Dataset records below:
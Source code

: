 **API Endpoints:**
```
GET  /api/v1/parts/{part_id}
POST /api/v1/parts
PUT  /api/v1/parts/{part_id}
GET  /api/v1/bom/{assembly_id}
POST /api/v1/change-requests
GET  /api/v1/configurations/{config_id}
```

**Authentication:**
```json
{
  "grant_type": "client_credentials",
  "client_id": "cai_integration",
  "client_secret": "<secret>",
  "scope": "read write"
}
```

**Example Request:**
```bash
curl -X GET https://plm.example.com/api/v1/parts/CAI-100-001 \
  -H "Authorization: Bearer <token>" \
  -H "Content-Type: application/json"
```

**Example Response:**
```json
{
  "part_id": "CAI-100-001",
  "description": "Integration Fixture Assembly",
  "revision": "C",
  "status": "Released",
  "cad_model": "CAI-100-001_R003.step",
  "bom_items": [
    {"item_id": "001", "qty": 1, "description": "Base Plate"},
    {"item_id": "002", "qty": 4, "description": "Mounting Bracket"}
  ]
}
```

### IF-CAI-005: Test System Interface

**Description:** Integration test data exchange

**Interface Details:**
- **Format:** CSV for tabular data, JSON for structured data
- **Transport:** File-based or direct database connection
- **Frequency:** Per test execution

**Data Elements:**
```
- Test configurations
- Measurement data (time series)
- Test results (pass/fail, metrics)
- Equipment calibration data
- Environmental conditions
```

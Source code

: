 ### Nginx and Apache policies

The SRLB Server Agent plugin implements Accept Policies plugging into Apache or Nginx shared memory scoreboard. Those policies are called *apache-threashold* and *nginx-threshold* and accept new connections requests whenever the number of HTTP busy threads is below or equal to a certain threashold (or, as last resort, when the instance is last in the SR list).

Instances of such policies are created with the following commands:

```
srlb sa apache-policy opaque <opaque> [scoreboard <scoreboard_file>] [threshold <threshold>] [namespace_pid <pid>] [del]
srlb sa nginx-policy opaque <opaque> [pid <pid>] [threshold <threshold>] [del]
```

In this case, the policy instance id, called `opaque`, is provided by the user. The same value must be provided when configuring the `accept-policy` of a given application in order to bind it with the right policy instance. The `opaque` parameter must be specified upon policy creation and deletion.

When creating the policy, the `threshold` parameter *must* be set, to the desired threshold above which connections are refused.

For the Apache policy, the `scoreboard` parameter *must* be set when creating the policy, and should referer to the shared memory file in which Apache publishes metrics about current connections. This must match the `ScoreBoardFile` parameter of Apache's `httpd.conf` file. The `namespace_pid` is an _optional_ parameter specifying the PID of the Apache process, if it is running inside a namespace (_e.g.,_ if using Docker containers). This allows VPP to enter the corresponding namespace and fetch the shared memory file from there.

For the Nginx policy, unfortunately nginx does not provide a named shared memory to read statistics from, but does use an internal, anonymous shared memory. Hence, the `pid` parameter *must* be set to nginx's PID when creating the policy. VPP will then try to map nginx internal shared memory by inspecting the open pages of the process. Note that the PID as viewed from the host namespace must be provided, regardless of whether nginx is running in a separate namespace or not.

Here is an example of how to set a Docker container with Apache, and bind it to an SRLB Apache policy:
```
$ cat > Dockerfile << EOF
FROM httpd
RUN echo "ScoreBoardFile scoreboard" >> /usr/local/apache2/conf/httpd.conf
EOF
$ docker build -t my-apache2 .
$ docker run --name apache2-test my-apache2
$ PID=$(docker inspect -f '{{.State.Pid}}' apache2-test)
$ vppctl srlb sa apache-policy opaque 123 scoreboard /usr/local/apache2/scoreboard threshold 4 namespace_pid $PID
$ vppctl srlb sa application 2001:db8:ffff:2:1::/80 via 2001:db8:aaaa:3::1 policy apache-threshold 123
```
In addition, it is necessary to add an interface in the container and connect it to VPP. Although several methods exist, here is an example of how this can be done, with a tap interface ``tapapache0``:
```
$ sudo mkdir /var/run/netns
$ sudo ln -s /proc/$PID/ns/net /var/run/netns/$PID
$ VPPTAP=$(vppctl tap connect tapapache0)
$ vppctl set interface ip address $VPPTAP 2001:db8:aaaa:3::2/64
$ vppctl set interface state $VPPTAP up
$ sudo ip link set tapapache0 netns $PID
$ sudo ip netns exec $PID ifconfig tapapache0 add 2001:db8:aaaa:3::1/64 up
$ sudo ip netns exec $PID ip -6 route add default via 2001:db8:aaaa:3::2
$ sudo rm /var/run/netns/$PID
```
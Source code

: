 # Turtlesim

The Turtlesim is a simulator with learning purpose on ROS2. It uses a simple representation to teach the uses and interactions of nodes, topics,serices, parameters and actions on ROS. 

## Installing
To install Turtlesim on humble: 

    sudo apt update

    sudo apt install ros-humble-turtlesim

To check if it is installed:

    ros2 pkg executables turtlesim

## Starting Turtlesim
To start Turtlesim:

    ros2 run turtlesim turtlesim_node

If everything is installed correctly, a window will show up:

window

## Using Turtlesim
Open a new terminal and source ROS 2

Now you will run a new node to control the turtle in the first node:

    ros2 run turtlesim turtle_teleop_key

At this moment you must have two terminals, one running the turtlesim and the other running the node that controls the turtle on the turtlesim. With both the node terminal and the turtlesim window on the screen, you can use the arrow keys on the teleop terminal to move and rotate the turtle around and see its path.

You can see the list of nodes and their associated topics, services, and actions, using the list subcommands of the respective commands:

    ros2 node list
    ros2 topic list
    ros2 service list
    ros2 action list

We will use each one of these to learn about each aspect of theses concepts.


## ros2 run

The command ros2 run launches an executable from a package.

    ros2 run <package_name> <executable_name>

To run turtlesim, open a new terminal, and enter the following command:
End of Dataset records.
What you need to do
Determine how many lines of the listing hold the word "nodes" and reply with that figure alone.

Your solution
2